My favourite TV sketch involving the Queen will always be the one from the 2012 Olympics when her majesty, and her corgis, performed with James Bond. Despite my many reservations about the existence of the royal family, which remain to this day, I learned long ago that the love felt for her by the Great British Public was like no other for someone most people had never met. And I felt that too, knowing the soft leadership she gave the country, usually in its hour of need. Not that long before she died, the Queen performed another great sketch with the great Paddington Bear. That chimed with me, not just because I’ve always had a soft spot for Paddington and not just because he was undeniably cute. Although his background was fictional, it still mirrors real life.
Michael Bond, who created Paddington, saw a teddy bear on a shelf in a shop near Paddington station on Christmas Eve 1956. He bought it for his wife. The bear reminded Bond of Jewish refugee children arriving in London in the war or London children being evacuated to the country. They bore labels which inspired the one on Paddington: ‘Please look after this bear’. And the background Bond gave the bear was that of one from ‘Darkest Peru’, orphaned after an earthquake and brought up by his Aunt Lucy; a stowaway, a migrant, perhaps in modern parlance a refugee, an asylum seeker. The public reaction to the Queen having tea with Paddington was, for me, strangely moving and illustrative of our country on a good day, an increasing rarity in these unstable times.
I cannot know for sure whether the Queen knew of Paddington’s background, but it doesn’t matter.
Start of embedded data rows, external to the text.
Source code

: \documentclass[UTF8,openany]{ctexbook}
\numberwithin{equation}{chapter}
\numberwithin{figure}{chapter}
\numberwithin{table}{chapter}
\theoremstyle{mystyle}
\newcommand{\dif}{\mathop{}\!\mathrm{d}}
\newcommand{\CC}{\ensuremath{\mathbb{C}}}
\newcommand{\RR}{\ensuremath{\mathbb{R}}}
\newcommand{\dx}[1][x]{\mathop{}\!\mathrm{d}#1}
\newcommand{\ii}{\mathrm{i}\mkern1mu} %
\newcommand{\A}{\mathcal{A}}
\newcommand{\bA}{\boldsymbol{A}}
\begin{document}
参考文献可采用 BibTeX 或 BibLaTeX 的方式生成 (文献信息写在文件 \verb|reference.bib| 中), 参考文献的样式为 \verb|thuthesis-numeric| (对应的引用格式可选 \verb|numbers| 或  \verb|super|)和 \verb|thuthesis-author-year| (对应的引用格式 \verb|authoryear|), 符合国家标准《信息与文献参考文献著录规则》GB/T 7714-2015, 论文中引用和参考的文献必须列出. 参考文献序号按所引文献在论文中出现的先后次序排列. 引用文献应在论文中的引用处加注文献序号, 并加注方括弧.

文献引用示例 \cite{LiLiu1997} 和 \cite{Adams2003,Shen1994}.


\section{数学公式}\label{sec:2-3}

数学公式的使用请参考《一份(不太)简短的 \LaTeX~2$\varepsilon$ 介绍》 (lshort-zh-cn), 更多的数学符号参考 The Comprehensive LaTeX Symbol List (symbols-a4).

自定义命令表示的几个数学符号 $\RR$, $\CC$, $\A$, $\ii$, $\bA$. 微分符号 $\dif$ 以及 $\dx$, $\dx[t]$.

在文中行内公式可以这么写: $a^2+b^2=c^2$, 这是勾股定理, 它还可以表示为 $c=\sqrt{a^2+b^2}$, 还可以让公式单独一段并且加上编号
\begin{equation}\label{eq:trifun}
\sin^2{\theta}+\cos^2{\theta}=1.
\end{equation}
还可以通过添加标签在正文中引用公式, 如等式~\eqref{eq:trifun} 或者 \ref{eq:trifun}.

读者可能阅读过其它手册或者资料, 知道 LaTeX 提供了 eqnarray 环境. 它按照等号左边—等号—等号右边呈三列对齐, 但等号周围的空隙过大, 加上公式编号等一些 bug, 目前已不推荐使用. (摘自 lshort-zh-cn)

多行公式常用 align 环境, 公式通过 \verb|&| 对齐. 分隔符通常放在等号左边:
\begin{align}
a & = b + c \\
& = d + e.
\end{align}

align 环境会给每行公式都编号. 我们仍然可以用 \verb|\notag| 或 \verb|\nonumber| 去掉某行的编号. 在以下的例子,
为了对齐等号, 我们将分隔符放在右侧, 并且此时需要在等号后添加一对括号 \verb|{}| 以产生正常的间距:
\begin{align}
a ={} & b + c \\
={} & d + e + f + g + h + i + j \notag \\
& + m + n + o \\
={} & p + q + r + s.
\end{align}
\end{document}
Her reaction to him was enough for a tear to well up in this old cynic’s eye because this was our Queen, a constant in all our lives, who somehow conveyed a message that things would be all right in the end, engaging with an albeit fictional bear who was literally an illegal immigrant. To enjoy the sketch, it is necessary to set to one side reality and imagine Paddington was real. Who would not want him to be? And the sketch reminded me how important it is to be kind. The Queen got that pretty well every time.
This unique double act once again reminded us that we should try to be kind. That was the essence of the sketch, something we have all but forgotten on this septic isle. Let that be one of her great legacies. She papered over the cracks of a declining country, looking back at former glories, or worse still imagined former glories, instead of looking forward. It is hard to imagine any other royal doing what she did, never mind for as long as she did. We will all miss her.